It is not objectionable as it stands, but that also depends on what
the new function is used for.

In particular, I don't really think that the menu and teo governors
need to call it at all.

> One questions about when CONFIG_NO_HZ_COMMON is unset for the below

> suggested code, does it make sense to "return -1" for that case, or

> should I return ktime_get()? Does it matter?


Again, it may or may not matter depending on what the caller is going
to do with the value returned by it.
Ulf Hansson Feb. 26, 2019, 10:06 p.m. | #4
On Tue, 26 Feb 2019 at 22:52, Rafael J. Wysocki <rafael@kernel.org> wrote:
>

> On Tue, Feb 26, 2019 at 10:31 PM Ulf Hansson <ulf.hansson@linaro.org> wrote:

> >

> > On Tue, 26 Feb 2019 at 18:50, Rafael J. Wysocki <rafael@kernel.org> wrote:

> > >

> > > On Tue, Feb 26, 2019 at 3:55 PM Ulf Hansson <ulf.hansson@linaro.org> wrote:

> > > >

> > > > Changes in v11:

> > > >  - This version contains only the infrastructure changes that is needed for

> > > > deployment. The PSCI/ARM changes have also been updated and tested, but I will

> > > > post them separately. Still, to provide completeness, I have published a branch

> > > > containing everything to a git tree [1], feel free to have a look and test.

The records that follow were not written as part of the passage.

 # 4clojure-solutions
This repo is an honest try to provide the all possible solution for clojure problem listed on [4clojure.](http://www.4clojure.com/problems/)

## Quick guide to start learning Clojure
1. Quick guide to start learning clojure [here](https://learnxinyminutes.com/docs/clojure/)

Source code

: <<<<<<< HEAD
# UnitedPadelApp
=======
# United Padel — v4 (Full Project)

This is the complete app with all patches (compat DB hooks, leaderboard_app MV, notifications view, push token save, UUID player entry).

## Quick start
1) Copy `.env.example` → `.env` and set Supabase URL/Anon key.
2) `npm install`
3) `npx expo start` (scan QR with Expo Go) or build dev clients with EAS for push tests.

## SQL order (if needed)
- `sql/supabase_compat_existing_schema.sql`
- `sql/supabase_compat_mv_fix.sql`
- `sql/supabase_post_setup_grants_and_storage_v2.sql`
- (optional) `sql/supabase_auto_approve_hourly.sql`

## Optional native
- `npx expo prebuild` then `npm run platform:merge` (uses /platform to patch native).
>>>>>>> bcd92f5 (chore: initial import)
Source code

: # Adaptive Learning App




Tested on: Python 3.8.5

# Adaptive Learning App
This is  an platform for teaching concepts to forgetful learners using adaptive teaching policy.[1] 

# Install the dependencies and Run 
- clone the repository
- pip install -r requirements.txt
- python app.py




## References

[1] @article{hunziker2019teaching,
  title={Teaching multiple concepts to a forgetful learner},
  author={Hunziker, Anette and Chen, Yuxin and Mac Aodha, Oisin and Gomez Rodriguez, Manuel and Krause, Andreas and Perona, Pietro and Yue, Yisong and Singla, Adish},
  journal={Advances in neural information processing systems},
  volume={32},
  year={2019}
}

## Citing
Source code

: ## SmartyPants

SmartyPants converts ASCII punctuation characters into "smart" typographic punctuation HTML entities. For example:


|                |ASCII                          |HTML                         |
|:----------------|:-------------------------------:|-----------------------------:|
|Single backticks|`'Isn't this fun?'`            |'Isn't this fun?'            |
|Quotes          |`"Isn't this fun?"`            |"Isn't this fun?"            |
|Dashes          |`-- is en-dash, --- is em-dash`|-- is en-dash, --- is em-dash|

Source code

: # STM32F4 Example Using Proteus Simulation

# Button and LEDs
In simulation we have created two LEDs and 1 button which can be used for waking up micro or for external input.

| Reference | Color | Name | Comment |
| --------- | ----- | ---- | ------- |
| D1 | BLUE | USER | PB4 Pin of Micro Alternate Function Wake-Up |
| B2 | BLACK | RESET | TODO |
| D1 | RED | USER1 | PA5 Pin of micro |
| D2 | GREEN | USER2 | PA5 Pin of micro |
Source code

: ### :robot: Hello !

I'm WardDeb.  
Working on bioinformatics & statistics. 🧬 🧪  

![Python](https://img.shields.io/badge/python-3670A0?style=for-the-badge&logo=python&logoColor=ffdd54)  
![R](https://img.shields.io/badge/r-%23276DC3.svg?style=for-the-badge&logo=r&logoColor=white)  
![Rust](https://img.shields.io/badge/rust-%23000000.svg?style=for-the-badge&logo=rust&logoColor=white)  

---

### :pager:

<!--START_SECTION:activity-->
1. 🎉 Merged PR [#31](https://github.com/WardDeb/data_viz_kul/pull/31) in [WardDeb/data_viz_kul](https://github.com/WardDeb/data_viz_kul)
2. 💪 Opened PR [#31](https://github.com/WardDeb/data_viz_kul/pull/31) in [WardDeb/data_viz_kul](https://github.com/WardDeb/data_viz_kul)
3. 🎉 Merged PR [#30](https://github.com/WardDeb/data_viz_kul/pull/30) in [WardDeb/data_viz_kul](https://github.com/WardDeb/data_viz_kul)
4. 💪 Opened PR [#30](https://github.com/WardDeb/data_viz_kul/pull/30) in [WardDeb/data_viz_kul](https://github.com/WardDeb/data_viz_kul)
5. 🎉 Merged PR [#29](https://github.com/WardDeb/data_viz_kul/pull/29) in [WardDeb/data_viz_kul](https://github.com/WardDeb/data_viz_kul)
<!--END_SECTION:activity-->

> > > >  - The v10 series contained a patch, "timer: Export next wakeup time of a CPU",

> > > > which has been replaced by a couple of new patches, whom reworks the existing

> > > > tick_nohz_get_sleep_length() function, to provide the next timer expiration

> > > > instead of the duration.

> > > >  - More changelogs are available per patch.

> > >

> > > NAK for patches [4-6/8].

> > >

> > > The code as is specifically avoids calling ktime_get() from the

> > > governors as that can be quite expensive, so these patches potentially

> > > make things worse.

> >

> > Yeah, good point! What do you think about folding in a patch into the

> > series, like below, and then let the cpuidle governors use it?

>

> It is not objectionable as it stands, but that also depends on what

> the new function is used for.

>

> In particular, I don't really think that the menu and teo governors

> need to call it at all.


Well, if we are going to re-work the code as suggested in the series,
then how would you suggest to get rid of the calls to ktime_get() that
is introduced in patch 4 and patch5?

BTW, at a closer look I am even tempted to squash patch3 to patch6
(including the part I attached earlier) as this part of the series is
really a re-work of tick_nohz_get_sleep_length() and its users.

>

> > One questions about when CONFIG_NO_HZ_COMMON is unset for the below

> > suggested code, does it make sense to "return -1" for that case, or

> > should I return ktime_get()? Does it matter?

>

> Again, it may or may not matter depending on what the caller is going

> to do with the value returned by it.


Well, so far this is only for teo/menu - instead of calling ktime_get().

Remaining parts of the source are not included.